# ASSIGNED TASK
For each line below that contains the word "Overview", make a copy.

(Beginning of INPUT)

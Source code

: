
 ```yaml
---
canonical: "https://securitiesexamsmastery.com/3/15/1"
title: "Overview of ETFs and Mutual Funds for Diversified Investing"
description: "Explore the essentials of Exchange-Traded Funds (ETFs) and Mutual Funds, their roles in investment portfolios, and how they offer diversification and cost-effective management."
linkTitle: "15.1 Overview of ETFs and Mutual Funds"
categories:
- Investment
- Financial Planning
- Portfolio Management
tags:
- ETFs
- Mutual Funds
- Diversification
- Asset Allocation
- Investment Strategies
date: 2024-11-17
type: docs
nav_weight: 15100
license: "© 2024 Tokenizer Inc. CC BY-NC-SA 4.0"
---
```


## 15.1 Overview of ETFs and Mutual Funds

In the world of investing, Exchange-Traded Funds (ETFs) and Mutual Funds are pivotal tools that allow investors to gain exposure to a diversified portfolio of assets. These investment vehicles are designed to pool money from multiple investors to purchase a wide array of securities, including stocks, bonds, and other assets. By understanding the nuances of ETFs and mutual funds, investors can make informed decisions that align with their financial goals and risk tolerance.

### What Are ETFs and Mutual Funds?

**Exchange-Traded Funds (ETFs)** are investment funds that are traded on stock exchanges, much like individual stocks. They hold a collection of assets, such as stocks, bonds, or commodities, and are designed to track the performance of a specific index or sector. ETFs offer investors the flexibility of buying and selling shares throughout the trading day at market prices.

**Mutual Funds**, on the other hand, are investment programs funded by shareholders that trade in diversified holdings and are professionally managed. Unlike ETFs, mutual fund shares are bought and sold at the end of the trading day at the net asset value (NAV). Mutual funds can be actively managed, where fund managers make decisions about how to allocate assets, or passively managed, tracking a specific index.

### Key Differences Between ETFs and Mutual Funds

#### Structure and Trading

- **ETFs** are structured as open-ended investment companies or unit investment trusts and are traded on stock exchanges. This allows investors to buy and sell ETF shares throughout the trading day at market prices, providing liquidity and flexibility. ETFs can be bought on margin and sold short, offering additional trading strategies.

(End of INPUT)

# EXPECTED OUTPUT
title: "Overview of ETFs and Mutual Funds for Diversified Investing"
linkTitle: "15.1 Overview of ETFs and Mutual Funds"
## 15.1 Overview of ETFs and Mutual Funds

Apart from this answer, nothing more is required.